The typical field emitter structure includes a sharp point at the tip of the vertical structure (field emitter) and opposite an electrode. In order to generate electrons which are not collected at the extraction electrode, but can be manipulated and collected elsewhere, an aperture is created in the extraction electrode. The aperture is larger (e.g., two orders of magnitude) than the radius of curvature for the field emitter.
Consequently, the extraction electrode is a flat horizontal surface containing an extraction electrode aperture for the field emitter. Such an extraction electrode is referred to as the gate electrode. The field emitter is centered horizontally in the gate aperture and does not touch the gate although the vertical direction of the field emitter is perpendicular to the horizontal plane of the gate. The positive charges on the edge of the extraction electrode aperture surround the field emitter symmetrically so that the electric field produced between the field emitter and the gate causes the electrons to be emitted from the field emitter in a direction such that the electrons are collected on an electrode (anode) that is separate and distinct from the gate. The smaller the aperture, i.e., the closer the gate is to the field emitter, the lower the voltage required to produce field emission of electrons.
The sharp point at the tip of the field emitter provides for reduction in the voltage necessary to produce field emission of electrons. As a result, numerous micro-manufacturing techniques have been developed to produce various sharp tip designs. Current techniques include wet etching, reactive ion etching (RIE), and a variety of field emitter tip deposition techniques.
Effective methods generally require the use of lithography which has a number of inherent disadvantages including a high equipment and manufacturing cost. For example, the high degree of spatial registration requires expensive high resolution lithography.
Additionally, cathode structures include very small localized vacuum electron sources which emit sufficiently high current. However, these vacuum electron sources are difficult to fabricate for practical applications. This is particularly true when the sources are required to operate at reasonably low voltages. Presently available thermionic sources do not emit high current densities, but rather result in small currents being generated from small areas. In addition, thermionic sources must be heated, and thus require special heating circuits and power supplies. Photoemitters have similar problems with regard to low currents and current densities.
Recent advancements in nanotechnology have resulted in the creation of nanofilaments including nanotubes. One such example is carbon nanotubes. These nanotubes behave like metals or semiconductors and can conduct electricity better than copper, transmit heat better than diamond, and are among some of the strongest materials known while being only a few nanometers in diameter. Nanofilaments can have small diameters, ranging down to only a few nanometers. The nanofilaments may be grown to various lengths (e.g., 100-1000 nm) yet their diameter remains uniform. The aspect ratio (length to diameter) is extremely high.

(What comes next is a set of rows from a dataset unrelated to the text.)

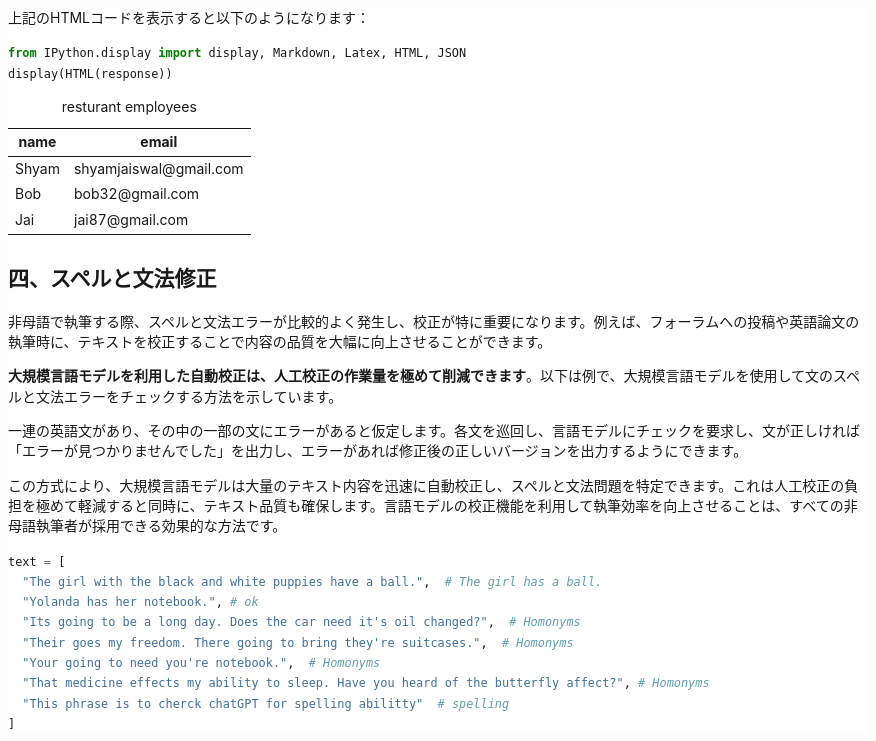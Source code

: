 上記のHTMLコードを表示すると以下のようになります：


```python
from IPython.display import display, Markdown, Latex, HTML, JSON
display(HTML(response))
```


<table>
  <caption>resturant employees</caption>
  <thead>
    <tr>
      <th>name</th>
      <th>email</th>
    </tr>
  </thead>
  <tbody>
    <tr>
      <td>Shyam</td>
      <td>shyamjaiswal@gmail.com</td>
    </tr>
    <tr>
      <td>Bob</td>
      <td>bob32@gmail.com</td>
    </tr>
    <tr>
      <td>Jai</td>
      <td>jai87@gmail.com</td>
    </tr>
  </tbody>
</table>


## 四、スペルと文法修正

非母語で執筆する際、スペルと文法エラーが比較的よく発生し、校正が特に重要になります。例えば、フォーラムへの投稿や英語論文の執筆時に、テキストを校正することで内容の品質を大幅に向上させることができます。

**大規模言語モデルを利用した自動校正は、人工校正の作業量を極めて削減できます**。以下は例で、大規模言語モデルを使用して文のスペルと文法エラーをチェックする方法を示しています。

一連の英語文があり、その中の一部の文にエラーがあると仮定します。各文を巡回し、言語モデルにチェックを要求し、文が正しければ「エラーが見つかりませんでした」を出力し、エラーがあれば修正後の正しいバージョンを出力するようにできます。

この方式により、大規模言語モデルは大量のテキスト内容を迅速に自動校正し、スペルと文法問題を特定できます。これは人工校正の負担を極めて軽減すると同時に、テキスト品質も確保します。言語モデルの校正機能を利用して執筆効率を向上させることは、すべての非母語執筆者が採用できる効果的な方法です。



```python
text = [ 
  "The girl with the black and white puppies have a ball.",  # The girl has a ball.
  "Yolanda has her notebook.", # ok
  "Its going to be a long day. Does the car need it's oil changed?",  # Homonyms
  "Their goes my freedom. There going to bring they're suitcases.",  # Homonyms
  "Your going to need you're notebook.",  # Homonyms
  "That medicine effects my ability to sleep. Have you heard of the butterfly affect?", # Homonyms
  "This phrase is to cherck chatGPT for spelling abilitty"  # spelling
]
```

Nanofilaments in the form of nanotubes have a hollow edge which is on the order of a couple of Angstroms thick. The nanotubes may be either single, double, or multiple walled (i.e., one nanotube within a second, third or further nanotube). For a more comprehensive discussion on carbon nanotubes, see “Carbon Nanotubes Roll On,”
Physics World,
June 2000, pages 29-53.
Carbon nanotubes have been proposed as excellent candidates for use as field emitter cathodes due to: (1) the extreme sharpness of their edges and the extremely large aspect ratio, which enable the achievement of low operating voltages; (2) the resistance to tip blunting by residual back ion bombardment due to the uniform wall thickness throughout their height; (3) the relative inertness, high mechanical strength and current carrying capacity; and (4) an inherent current-limiting mechanism in the presence of adsorbed water which retards emitter burn out and destruction by arcing, a problem plaguing the present day FEAs. Nanotubes have been demonstrated in use as a cathode in a cathode lighting element in which the carbon-nanotubes act as the field-emitting cathode.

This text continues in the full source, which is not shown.